§ **TASK ITEM**
Search the listing below for the word "hình", and copy every line in which it turns up.

§ **RECORDS FOR PROCESSING**
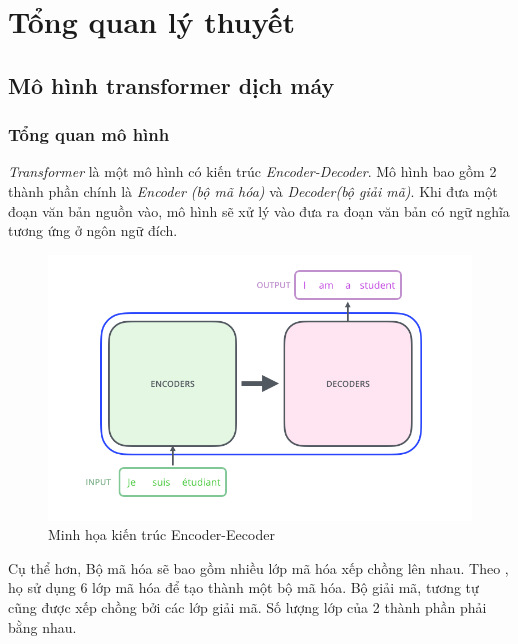 \chapter{Tổng quan lý thuyết}
\label{Chapter2}
\section{Mô hình transformer dịch máy}

\subsection{Tổng quan mô hình}

 \textit{Transformer}  là một mô hình có kiến trúc \textit{Encoder-Decoder}. Mô hình bao gồm 2 thành phần chính là \textit{Encoder (bộ mã hóa)} và \textit{Decoder(bộ giải mã)}. Khi đưa một đoạn văn bản nguồn vào, mô hình sẽ xử lý vào đưa ra đoạn văn bản có ngữ nghĩa tương ứng ở ngôn ngữ đích.

\begin{figure}[H]
    \begin{center}
        \includegraphics[scale=0.4]{images/The_transformer_encoders_decoders}
        \caption{Minh họa kiến trúc Encoder-Eecoder \cite{illustrated.transformer}}
        \label{fig:encoder-decoder}
    \end{center}
\end{figure}

Cụ thể hơn, Bộ mã hóa sẽ bao gồm nhiều lớp mã hóa xếp chồng lên nhau. Theo \cite{transformer}, họ sử dụng 6 lớp mã hóa để tạo thành một bộ mã hóa.  Bộ giải mã, tương tự cũng được xếp chồng bởi các lớp giải mã. Số lượng lớp của 2 thành phần phải bằng nhau.

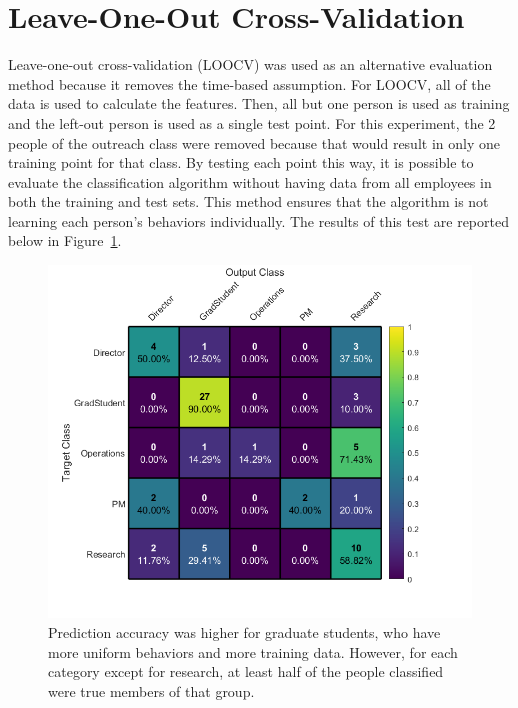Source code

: \documentclass[12pt]{report}
\begin{document}
\section{Leave-One-Out Cross-Validation}
Leave-one-out cross-validation (LOOCV) was used as an alternative evaluation method because it removes the time-based assumption.
For LOOCV, all of the data is used to calculate the features.
Then, all but one person is used as training and the left-out person is used as a single test point.
For this experiment, the 2 people of the outreach class were removed because that would result in only one training point for that class.
By testing each point this way, it is possible to evaluate the classification algorithm without having data from all employees in both the training and test sets.
This method ensures that the algorithm is not learning each person's behaviors individually.
The results of this test are reported below in Figure~\ref{fig:loocv_conf_plot}.
\begin{figure}[t]
    \centering
        \includegraphics[width=.7\columnwidth,trim={0mm 0mm 0mm 0mm},clip]{LOOCV}
        \vspace{-7pt}
        \caption[Leave-one-out cross-validation results]{Prediction accuracy was higher for graduate students, who have more uniform behaviors and more training data.  However, for each category except for research, at least half of the people classified were true members of that group.}
        \label{fig:loocv_conf_plot}
\end{figure}
\end{document}
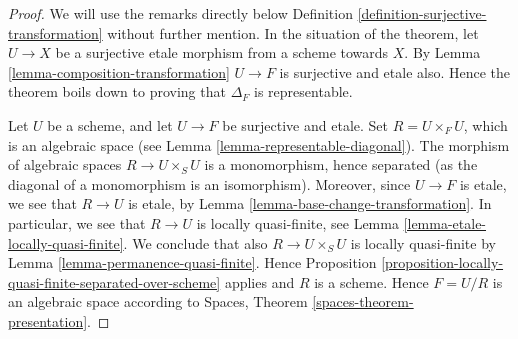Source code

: \begin{proof}
We will use the remarks directly below
Definition \ref{definition-surjective-transformation}
without further mention.
In the situation of the theorem, let $U \to X$ be a surjective etale morphism
from a scheme towards $X$.
By Lemma \ref{lemma-composition-transformation}
$U \to F$ is surjective and etale also.
Hence the theorem boils down to proving that
$\Delta_F$ is representable.

\medskip\noindent
Let $U$ be a scheme, and let $U \to F$ be surjective and etale.
Set $R = U \times_F U$, which is an algebraic space (see
Lemma \ref{lemma-representable-diagonal}).
The morphism of algebraic spaces $R \to U \times_S U$ is a monomorphism,
hence separated (as the diagonal of a monomorphism is an isomorphism).
Moreover, since $U \to F$ is etale, we see that $R \to U$ is etale, by
Lemma \ref{lemma-base-change-transformation}. In particular, we see
that $R \to U$ is locally quasi-finite, see
Lemma \ref{lemma-etale-locally-quasi-finite}.
We conclude that also $R \to U \times_S U$ is
locally quasi-finite by
Lemma \ref{lemma-permanence-quasi-finite}.
Hence
Proposition \ref{proposition-locally-quasi-finite-separated-over-scheme}
applies and $R$ is a scheme. Hence $F = U/R$ is an algebraic
space according to
Spaces, Theorem \ref{spaces-theorem-presentation}.
\end{proof}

§ **EXPECTED OUTPUT**
\section{Mô hình transformer dịch máy}
\subsection{Tổng quan mô hình}
 \textit{Transformer}  là một mô hình có kiến trúc \textit{Encoder-Decoder}. Mô hình bao gồm 2 thành phần chính là \textit{Encoder (bộ mã hóa)} và \textit{Decoder(bộ giải mã)}. Khi đưa một đoạn văn bản nguồn vào, mô hình sẽ xử lý vào đưa ra đoạn văn bản có ngữ nghĩa tương ứng ở ngôn ngữ đích.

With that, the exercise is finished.